### Information shown:
=== Section Start ===

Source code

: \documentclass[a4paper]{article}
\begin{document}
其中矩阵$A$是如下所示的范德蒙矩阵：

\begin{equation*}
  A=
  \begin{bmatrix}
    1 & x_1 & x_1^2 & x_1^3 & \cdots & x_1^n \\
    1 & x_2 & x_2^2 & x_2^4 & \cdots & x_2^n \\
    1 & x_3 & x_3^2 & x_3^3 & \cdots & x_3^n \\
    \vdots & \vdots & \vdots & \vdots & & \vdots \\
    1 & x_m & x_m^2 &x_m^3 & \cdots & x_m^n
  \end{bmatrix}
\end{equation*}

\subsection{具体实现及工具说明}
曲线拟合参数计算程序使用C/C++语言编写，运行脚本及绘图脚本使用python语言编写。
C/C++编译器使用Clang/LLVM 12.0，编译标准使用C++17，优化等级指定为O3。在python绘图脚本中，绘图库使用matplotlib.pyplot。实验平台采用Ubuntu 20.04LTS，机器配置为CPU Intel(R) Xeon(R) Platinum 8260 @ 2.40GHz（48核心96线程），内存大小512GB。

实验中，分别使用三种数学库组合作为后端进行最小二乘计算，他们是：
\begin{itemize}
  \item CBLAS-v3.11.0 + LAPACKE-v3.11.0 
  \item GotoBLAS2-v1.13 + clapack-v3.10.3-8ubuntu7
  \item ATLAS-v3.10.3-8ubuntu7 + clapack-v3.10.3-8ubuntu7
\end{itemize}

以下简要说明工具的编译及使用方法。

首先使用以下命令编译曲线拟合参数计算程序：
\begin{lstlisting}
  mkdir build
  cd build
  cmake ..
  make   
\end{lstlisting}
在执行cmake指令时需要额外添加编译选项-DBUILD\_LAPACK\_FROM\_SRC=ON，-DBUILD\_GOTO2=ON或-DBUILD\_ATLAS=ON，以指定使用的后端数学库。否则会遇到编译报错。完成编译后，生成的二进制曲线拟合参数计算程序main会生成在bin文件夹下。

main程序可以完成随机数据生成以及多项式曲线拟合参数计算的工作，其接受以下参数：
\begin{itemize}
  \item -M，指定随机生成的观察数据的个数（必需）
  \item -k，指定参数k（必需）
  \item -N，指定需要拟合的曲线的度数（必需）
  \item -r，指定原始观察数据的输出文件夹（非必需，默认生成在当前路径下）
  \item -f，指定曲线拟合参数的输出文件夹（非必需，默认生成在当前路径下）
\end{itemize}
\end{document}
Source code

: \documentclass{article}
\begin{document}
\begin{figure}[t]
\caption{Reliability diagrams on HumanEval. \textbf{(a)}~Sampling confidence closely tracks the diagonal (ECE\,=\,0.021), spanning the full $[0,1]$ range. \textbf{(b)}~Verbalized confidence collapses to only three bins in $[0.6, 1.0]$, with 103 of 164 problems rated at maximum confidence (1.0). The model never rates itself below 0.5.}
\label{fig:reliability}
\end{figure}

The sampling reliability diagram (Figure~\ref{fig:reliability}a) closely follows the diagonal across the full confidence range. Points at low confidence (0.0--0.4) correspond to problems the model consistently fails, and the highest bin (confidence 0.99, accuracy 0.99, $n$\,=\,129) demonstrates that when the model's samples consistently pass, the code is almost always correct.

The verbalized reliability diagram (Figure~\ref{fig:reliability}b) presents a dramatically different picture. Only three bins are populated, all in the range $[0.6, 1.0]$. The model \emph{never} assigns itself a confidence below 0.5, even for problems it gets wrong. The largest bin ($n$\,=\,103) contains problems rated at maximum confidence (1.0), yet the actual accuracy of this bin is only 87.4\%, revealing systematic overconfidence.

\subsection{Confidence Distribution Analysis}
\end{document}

=== Section End ===

### What the task asks:
Repeat the whole listing exactly. Leave nothing out.

### Answer to this task:
Source code

: \documentclass[a4paper]{article}
\begin{document}
其中矩阵$A$是如下所示的范德蒙矩阵：

\begin{equation*}
  A=
  \begin{bmatrix}
    1 & x_1 & x_1^2 & x_1^3 & \cdots & x_1^n \\
    1 & x_2 & x_2^2 & x_2^4 & \cdots & x_2^n \\
    1 & x_3 & x_3^2 & x_3^3 & \cdots & x_3^n \\
    \vdots & \vdots & \vdots & \vdots & & \vdots \\
    1 & x_m & x_m^2 &x_m^3 & \cdots & x_m^n
  \end{bmatrix}
\end{equation*}

\subsection{具体实现及工具说明}
曲线拟合参数计算程序使用C/C++语言编写，运行脚本及绘图脚本使用python语言编写。
C/C++编译器使用Clang/LLVM 12.0，编译标准使用C++17，优化等级指定为O3。在python绘图脚本中，绘图库使用matplotlib.pyplot。实验平台采用Ubuntu 20.04LTS，机器配置为CPU Intel(R) Xeon(R) Platinum 8260 @ 2.40GHz（48核心96线程），内存大小512GB。

实验中，分别使用三种数学库组合作为后端进行最小二乘计算，他们是：
\begin{itemize}
  \item CBLAS-v3.11.0 + LAPACKE-v3.11.0 
  \item GotoBLAS2-v1.13 + clapack-v3.10.3-8ubuntu7
  \item ATLAS-v3.10.3-8ubuntu7 + clapack-v3.10.3-8ubuntu7
\end{itemize}

以下简要说明工具的编译及使用方法。

首先使用以下命令编译曲线拟合参数计算程序：
\begin{lstlisting}
  mkdir build
  cd build
  cmake ..
  make   
\end{lstlisting}
在执行cmake指令时需要额外添加编译选项-DBUILD\_LAPACK\_FROM\_SRC=ON，-DBUILD\_GOTO2=ON或-DBUILD\_ATLAS=ON，以指定使用的后端数学库。否则会遇到编译报错。完成编译后，生成的二进制曲线拟合参数计算程序main会生成在bin文件夹下。

main程序可以完成随机数据生成以及多项式曲线拟合参数计算的工作，其接受以下参数：
\begin{itemize}
  \item -M，指定随机生成的观察数据的个数（必需）
  \item -k，指定参数k（必需）
  \item -N，指定需要拟合的曲线的度数（必需）
  \item -r，指定原始观察数据的输出文件夹（非必需，默认生成在当前路径下）
  \item -f，指定曲线拟合参数的输出文件夹（非必需，默认生成在当前路径下）
\end{itemize}
\end{document}
Source code

: \documentclass{article}
\begin{document}
\begin{figure}[t]
\caption{Reliability diagrams on HumanEval. \textbf{(a)}~Sampling confidence closely tracks the diagonal (ECE\,=\,0.021), spanning the full $[0,1]$ range. \textbf{(b)}~Verbalized confidence collapses to only three bins in $[0.6, 1.0]$, with 103 of 164 problems rated at maximum confidence (1.0). The model never rates itself below 0.5.}
\label{fig:reliability}
\end{figure}

The sampling reliability diagram (Figure~\ref{fig:reliability}a) closely follows the diagonal across the full confidence range. Points at low confidence (0.0--0.4) correspond to problems the model consistently fails, and the highest bin (confidence 0.99, accuracy 0.99, $n$\,=\,129) demonstrates that when the model's samples consistently pass, the code is almost always correct.

The verbalized reliability diagram (Figure~\ref{fig:reliability}b) presents a dramatically different picture. Only three bins are populated, all in the range $[0.6, 1.0]$. The model \emph{never} assigns itself a confidence below 0.5, even for problems it gets wrong. The largest bin ($n$\,=\,103) contains problems rated at maximum confidence (1.0), yet the actual accuracy of this bin is only 87.4\%, revealing systematic overconfidence.

\subsection{Confidence Distribution Analysis}
\end{document}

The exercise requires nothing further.